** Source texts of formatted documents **
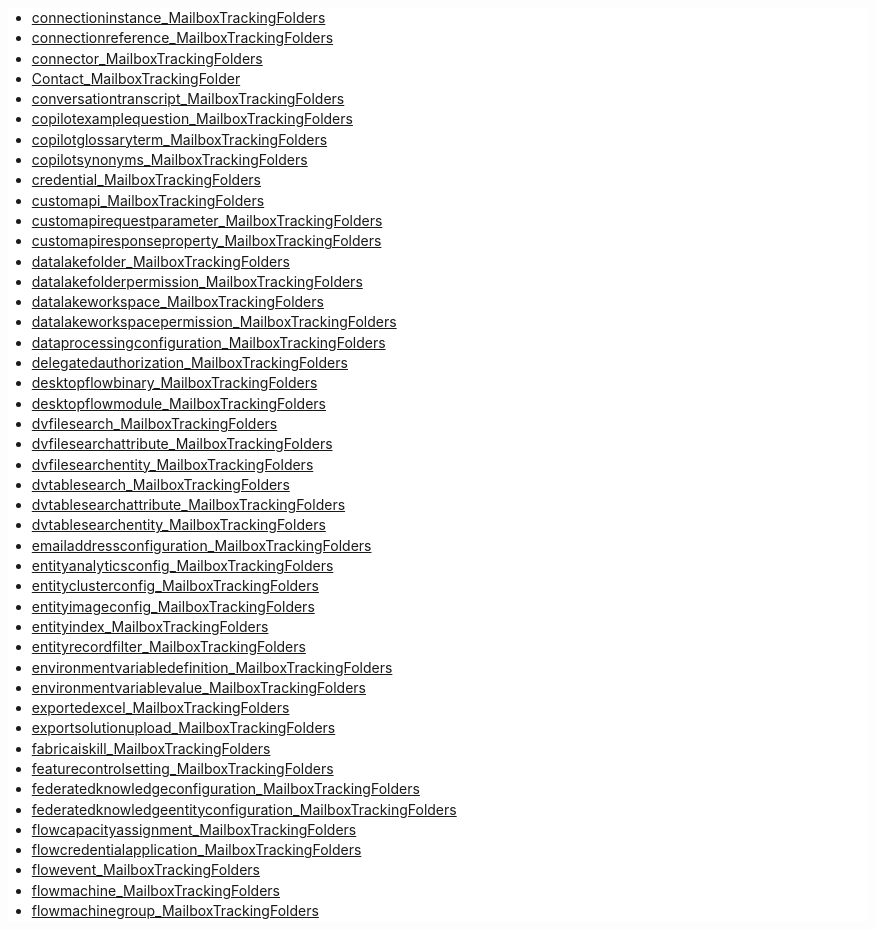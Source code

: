 - [connectioninstance_MailboxTrackingFolders](#BKMK_connectioninstance_MailboxTrackingFolders)
- [connectionreference_MailboxTrackingFolders](#BKMK_connectionreference_MailboxTrackingFolders)
- [connector_MailboxTrackingFolders](#BKMK_connector_MailboxTrackingFolders)
- [Contact_MailboxTrackingFolder](#BKMK_Contact_MailboxTrackingFolder)
- [conversationtranscript_MailboxTrackingFolders](#BKMK_conversationtranscript_MailboxTrackingFolders)
- [copilotexamplequestion_MailboxTrackingFolders](#BKMK_copilotexamplequestion_MailboxTrackingFolders)
- [copilotglossaryterm_MailboxTrackingFolders](#BKMK_copilotglossaryterm_MailboxTrackingFolders)
- [copilotsynonyms_MailboxTrackingFolders](#BKMK_copilotsynonyms_MailboxTrackingFolders)
- [credential_MailboxTrackingFolders](#BKMK_credential_MailboxTrackingFolders)
- [customapi_MailboxTrackingFolders](#BKMK_customapi_MailboxTrackingFolders)
- [customapirequestparameter_MailboxTrackingFolders](#BKMK_customapirequestparameter_MailboxTrackingFolders)
- [customapiresponseproperty_MailboxTrackingFolders](#BKMK_customapiresponseproperty_MailboxTrackingFolders)
- [datalakefolder_MailboxTrackingFolders](#BKMK_datalakefolder_MailboxTrackingFolders)
- [datalakefolderpermission_MailboxTrackingFolders](#BKMK_datalakefolderpermission_MailboxTrackingFolders)
- [datalakeworkspace_MailboxTrackingFolders](#BKMK_datalakeworkspace_MailboxTrackingFolders)
- [datalakeworkspacepermission_MailboxTrackingFolders](#BKMK_datalakeworkspacepermission_MailboxTrackingFolders)
- [dataprocessingconfiguration_MailboxTrackingFolders](#BKMK_dataprocessingconfiguration_MailboxTrackingFolders)
- [delegatedauthorization_MailboxTrackingFolders](#BKMK_delegatedauthorization_MailboxTrackingFolders)
- [desktopflowbinary_MailboxTrackingFolders](#BKMK_desktopflowbinary_MailboxTrackingFolders)
- [desktopflowmodule_MailboxTrackingFolders](#BKMK_desktopflowmodule_MailboxTrackingFolders)
- [dvfilesearch_MailboxTrackingFolders](#BKMK_dvfilesearch_MailboxTrackingFolders)
- [dvfilesearchattribute_MailboxTrackingFolders](#BKMK_dvfilesearchattribute_MailboxTrackingFolders)
- [dvfilesearchentity_MailboxTrackingFolders](#BKMK_dvfilesearchentity_MailboxTrackingFolders)
- [dvtablesearch_MailboxTrackingFolders](#BKMK_dvtablesearch_MailboxTrackingFolders)
- [dvtablesearchattribute_MailboxTrackingFolders](#BKMK_dvtablesearchattribute_MailboxTrackingFolders)
- [dvtablesearchentity_MailboxTrackingFolders](#BKMK_dvtablesearchentity_MailboxTrackingFolders)
- [emailaddressconfiguration_MailboxTrackingFolders](#BKMK_emailaddressconfiguration_MailboxTrackingFolders)
- [entityanalyticsconfig_MailboxTrackingFolders](#BKMK_entityanalyticsconfig_MailboxTrackingFolders)
- [entityclusterconfig_MailboxTrackingFolders](#BKMK_entityclusterconfig_MailboxTrackingFolders)
- [entityimageconfig_MailboxTrackingFolders](#BKMK_entityimageconfig_MailboxTrackingFolders)
- [entityindex_MailboxTrackingFolders](#BKMK_entityindex_MailboxTrackingFolders)
- [entityrecordfilter_MailboxTrackingFolders](#BKMK_entityrecordfilter_MailboxTrackingFolders)
- [environmentvariabledefinition_MailboxTrackingFolders](#BKMK_environmentvariabledefinition_MailboxTrackingFolders)
- [environmentvariablevalue_MailboxTrackingFolders](#BKMK_environmentvariablevalue_MailboxTrackingFolders)
- [exportedexcel_MailboxTrackingFolders](#BKMK_exportedexcel_MailboxTrackingFolders)
- [exportsolutionupload_MailboxTrackingFolders](#BKMK_exportsolutionupload_MailboxTrackingFolders)
- [fabricaiskill_MailboxTrackingFolders](#BKMK_fabricaiskill_MailboxTrackingFolders)
- [featurecontrolsetting_MailboxTrackingFolders](#BKMK_featurecontrolsetting_MailboxTrackingFolders)
- [federatedknowledgeconfiguration_MailboxTrackingFolders](#BKMK_federatedknowledgeconfiguration_MailboxTrackingFolders)
- [federatedknowledgeentityconfiguration_MailboxTrackingFolders](#BKMK_federatedknowledgeentityconfiguration_MailboxTrackingFolders)
- [flowcapacityassignment_MailboxTrackingFolders](#BKMK_flowcapacityassignment_MailboxTrackingFolders)
- [flowcredentialapplication_MailboxTrackingFolders](#BKMK_flowcredentialapplication_MailboxTrackingFolders)
- [flowevent_MailboxTrackingFolders](#BKMK_flowevent_MailboxTrackingFolders)
- [flowmachine_MailboxTrackingFolders](#BKMK_flowmachine_MailboxTrackingFolders)
- [flowmachinegroup_MailboxTrackingFolders](#BKMK_flowmachinegroup_MailboxTrackingFolders)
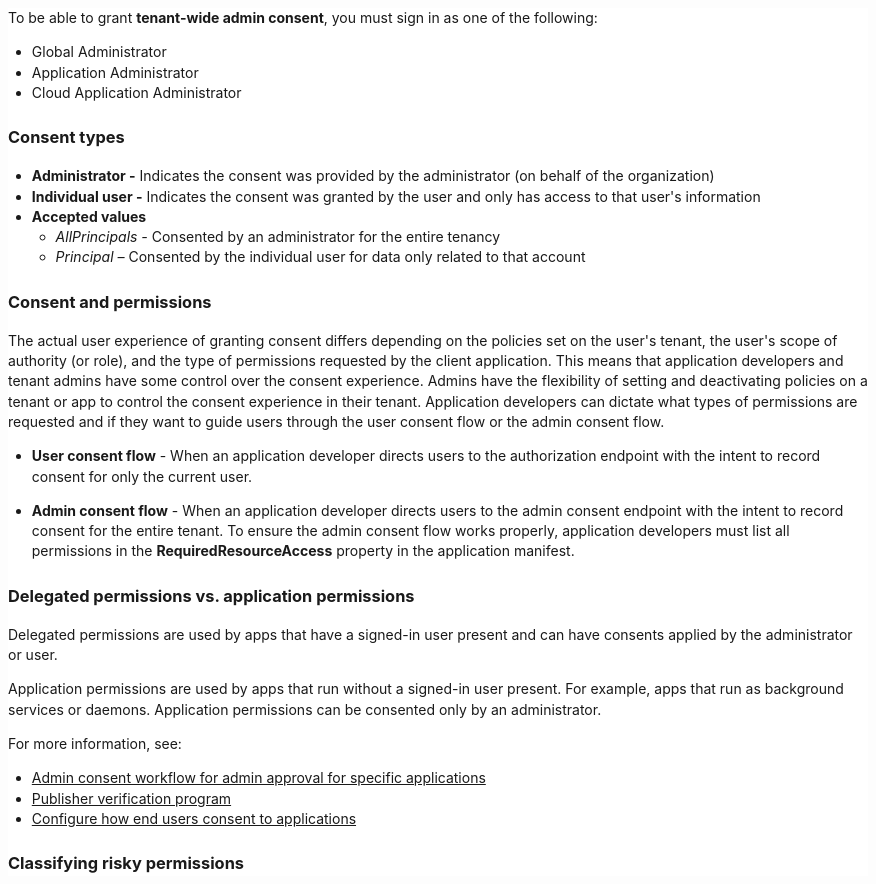 To be able to grant **tenant-wide admin consent**, you must sign in as one of the following:

- Global Administrator
- Application Administrator
- Cloud Application Administrator

### Consent types

- **Administrator -** Indicates the consent was provided by the administrator (on behalf of the organization)
- **Individual user -** Indicates the consent was granted by the user and only has access to that user's information
- **Accepted values**
  - *AllPrincipals -* Consented by an administrator for the entire tenancy
  - *Principal –* Consented by the individual user for data only related to that account

### Consent and permissions

The actual user experience of granting consent differs depending on the policies set on the user's tenant, the user's scope of authority (or role), and the type of permissions requested by the client application. This means that application developers and tenant admins have some control over the consent experience. Admins have the flexibility of setting and deactivating policies on a tenant or app to control the consent experience in their tenant. Application developers can dictate what types of permissions are requested and if they want to guide users through the user consent flow or the admin consent flow.

- **User consent flow** - When an application developer directs users to the authorization endpoint with the intent to record consent for only the current user.

- **Admin consent flow** - When an application developer directs users to the admin consent endpoint with the intent to record consent for the entire tenant. To ensure the admin consent flow works properly, application developers must list all permissions in the **RequiredResourceAccess** property in the application manifest.

### Delegated permissions vs. application permissions

Delegated permissions are used by apps that have a signed-in user present and can have consents applied by the administrator or user.

Application permissions are used by apps that run without a signed-in user present. For example, apps that run as background services or daemons. Application permissions can be consented only by an administrator.

For more information, see:

- [Admin consent workflow for admin approval for specific applications](/azure/active-directory/manage-apps/configure-admin-consent-workflow)
- [Publisher verification program](/azure/active-directory/develop/publisher-verification-overview#:~:text=Publisher%20verification%20%28preview%29%20helps%20admins%20and%20end%20users,application%20developers%20integrating%20with%20the%20Microsoft%20identity%20platform.)
- [Configure how end users consent to applications](/azure/active-directory/manage-apps/configure-user-consent)

### Classifying risky permissions
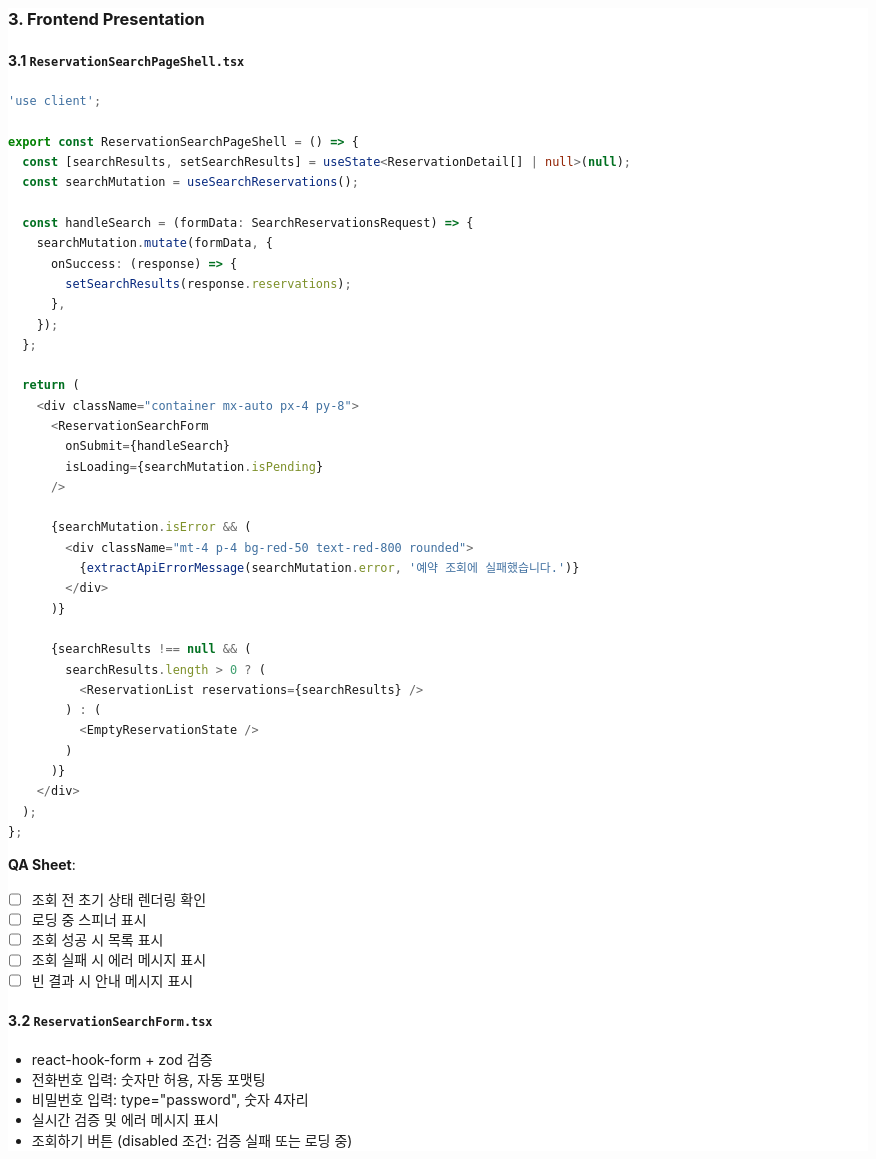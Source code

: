 ### 3. Frontend Presentation

#### 3.1 `ReservationSearchPageShell.tsx`
```typescript
'use client';

export const ReservationSearchPageShell = () => {
  const [searchResults, setSearchResults] = useState<ReservationDetail[] | null>(null);
  const searchMutation = useSearchReservations();
  
  const handleSearch = (formData: SearchReservationsRequest) => {
    searchMutation.mutate(formData, {
      onSuccess: (response) => {
        setSearchResults(response.reservations);
      },
    });
  };
  
  return (
    <div className="container mx-auto px-4 py-8">
      <ReservationSearchForm 
        onSubmit={handleSearch}
        isLoading={searchMutation.isPending}
      />
      
      {searchMutation.isError && (
        <div className="mt-4 p-4 bg-red-50 text-red-800 rounded">
          {extractApiErrorMessage(searchMutation.error, '예약 조회에 실패했습니다.')}
        </div>
      )}
      
      {searchResults !== null && (
        searchResults.length > 0 ? (
          <ReservationList reservations={searchResults} />
        ) : (
          <EmptyReservationState />
        )
      )}
    </div>
  );
};
```

**QA Sheet**:
- [ ] 조회 전 초기 상태 렌더링 확인
- [ ] 로딩 중 스피너 표시
- [ ] 조회 성공 시 목록 표시
- [ ] 조회 실패 시 에러 메시지 표시
- [ ] 빈 결과 시 안내 메시지 표시

#### 3.2 `ReservationSearchForm.tsx`
- react-hook-form + zod 검증
- 전화번호 입력: 숫자만 허용, 자동 포맷팅
- 비밀번호 입력: type="password", 숫자 4자리
- 실시간 검증 및 에러 메시지 표시
- 조회하기 버튼 (disabled 조건: 검증 실패 또는 로딩 중)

** WHAT TO WORK ON **
Based on the records above, how many lines hold the string "information"? Answer with the number by itself.

** REPLY TO THE TASK **
2